Cardiothoracic Anesthesia, Respiration and Airway

Patient-controlled versus nurse-controlled analgesia after cardiac surgery – a meta-analysis

[L’analgésie auto-contrôlée versus contrôlée par le personnel infirmier après la chirurgie cardiaque – une méta-analyse]

Daniel Bainbridge, MD FRCPC*, Janet E. Martin, Pharmd{dagger} and Davy C. Cheng, MD MSc FRCPC*

* From the Department of Anesthesia and Perioperative Medicine, and the
{dagger} Department of Physiology and Pharmacology, London Health Sciences Centre, University of Western Ontario, for the Evidence-Based Perioperative Clinical Outcomes Research (EPiCOR) Group, London, Ontario, Canada.

Address correspondence to: Dr. Davy C. Cheng, Department of Anesthesia and Perioperative Medicine, London Health Sciences Centre - University campus, 339 Windermere road, Room 3-CA19, London, Ontario N6A 5A5, Canada. Phone: 519-663-3031; Fax: 519-663-3161; E-mail: davy.cheng{at}lhsc.on.ca

Background: Patient-controlled analgesia (PCA) has been advocated as superior to conventional nurse-controlled analgesia (NCA) with less risk to patients. This systematic review and meta-analysis sought to determine whether PCA improves clinical and resource outcomes when compared with NCA.

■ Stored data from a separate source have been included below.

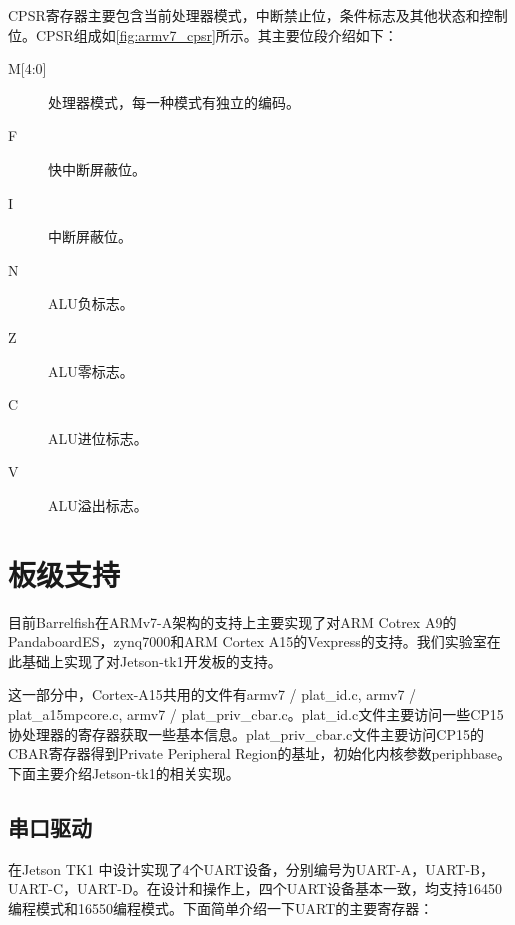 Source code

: \documentclass[a4paper, 12pt]{report}
\begin{document}
    CPSR寄存器主要包含当前处理器模式，中断禁止位，条件标志及其他状态和控制位。CPSR组成如\autoref{fig:armv7_cpsr}所示。其主要位段介绍如下：
    
    \begin{description}
        \item[{M[4:0]}] 处理器模式，每一种模式有独立的编码。
        \item[F] 快中断屏蔽位。
        \item[I] 中断屏蔽位。
        \item[N] ALU负标志。
        \item[Z] ALU零标志。
        \item[C] ALU进位标志。
        \item[V] ALU溢出标志。
    \end{description}
    
    \chapter{板级支持}
    
    目前Barrelfish在ARMv7-A架构的支持上主要实现了对ARM Cotrex A9的PandaboardES，zynq7000和ARM Cortex A15的Vexpress的支持。我们实验室在此基础上实现了对Jetson-tk1开发板的支持。
    
    这一部分中，Cortex-A15共用的文件有armv7 / plat\_id.c, armv7 / plat\_a15mpcore.c, armv7 / plat\_priv\_cbar.c。plat\_id.c文件主要访问一些CP15协处理器的寄存器获取一些基本信息。plat\_priv\_cbar.c文件主要访问CP15的CBAR寄存器得到Private Peripheral Region的基址，初始化内核参数periphbase。下面主要介绍Jetson-tk1的相关实现。
    
    \section{串口驱动}
    
    在Jetson TK1 中设计实现了4个UART设备，分别编号为UART-A，UART-B，UART-C，UART-D。在设计和操作上，四个UART设备基本一致，均支持16450编程模式和16550编程模式。下面简单介绍一下UART的主要寄存器：
\end{document}
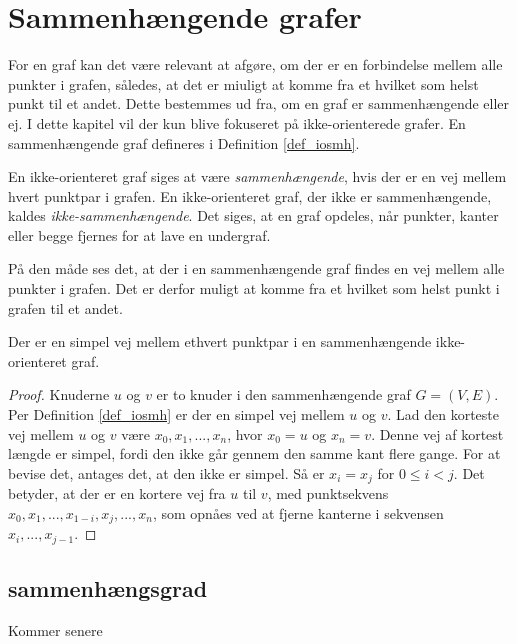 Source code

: \section{Sammenhængende grafer}
For en graf kan det være relevant at afgøre, om der er en forbindelse mellem alle punkter i grafen, således, at det er miuligt at komme fra et hvilket som helst punkt til et andet. Dette bestemmes ud fra, om en graf er sammenhængende eller ej.
I dette kapitel vil der kun blive fokuseret på ikke-orienterede grafer.
En sammenhængende graf defineres i Definition \ref{def_iosmh}.

\begin{defn}
\label{def_iosmh}
En ikke-orienteret graf siges at være \textit{sammenhængende}, hvis der er en vej mellem hvert punktpar i grafen. 
En ikke-orienteret graf, der ikke er sammenhængende, kaldes \textit{ikke-sammenhængende}.
Det siges, at en graf opdeles, når punkter, kanter eller begge fjernes for at lave en undergraf. 
\end{defn}

\noindent På den måde ses det, at der i en sammenhængende graf findes en vej mellem alle punkter i grafen. 
Det er derfor muligt at komme fra et hvilket som helst punkt i grafen til et andet.

\begin{thm}
Der er en simpel vej mellem ethvert punktpar i en sammenhængende ikke-orienteret graf.
\label{smh_satning}
\end{thm}

\begin{proof}
Knuderne $u$ og $v$ er to knuder i den sammenhængende graf $G=(V,E)$.
Per Definition \ref{def_iosmh} er der en simpel vej mellem $u$ og $v$.
Lad den korteste vej mellem $u$ og $v$ være $x_0,x_1,...,x_n$, hvor $x_0=u$ og $x_n=v$.
Denne vej af kortest længde er simpel, fordi den ikke går gennem den samme kant flere gange. 
For at bevise det, antages det, at den ikke er simpel. 
Så er $x_i=x_j$ for $0 \leq i < j$.
Det betyder, at der er en kortere vej fra $u$ til $v$, med punktsekvens $x_0,x_1,...,x_{1-i},x_j,...,x_n$, som opnåes ved at fjerne kanterne i sekvensen $x_i,...,x_{j-1}$.
\end{proof}

\subsection{sammenhængsgrad}
Kommer senere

Methods: A comprehensive search was undertaken to identify all randomized controlled trials of PCA vs NCA. Medline, Cochrane Library, Embase, and conference abstract databases were searched from the date of their inception to August 2005. The primary postoperative outcome was defined as mean visual analogue scale (VAS) scores. Secondary postoperative outcomes included cumulative morphine equivalents, intensive care unit (ICU) and hospital length of stay, postoperative nausea and vomiting, sedation, respiratory depression, and all-cause mortality. Odds ratios or weighted mean differences (WMD) and their 95% confidence intervals (CI) were calculated for discrete and continuous outcomes, respectively.

Results: Ten randomized trials involving 666 patients were included. Compared to NCA, PCA significantly reduced VAS at 48 hr (WMD –0.73, 95% CI –1.19, –0.27), but not at 24 hr (WMD –0.19, 95% CI –0.61, 0.24). Cumulative morphine equivalents consumed were significantly increased at 24 hr (WMD 6.84 mg, 95% CI 0.97, 12.72 mg), and at 48 hr (WMD 10.46 mg 95% CI 2.02, 18.9 mg) for PCA compared with NCA. Ventilation times, length of ICU stay, length of hospital stay, patient satisfaction scores, sedation scores, and incidence of postoperative nausea and vomiting, respiratory depression, severe pain, discontinuations, and death were not significantly different between groups, but these outcomes were generally under-reported.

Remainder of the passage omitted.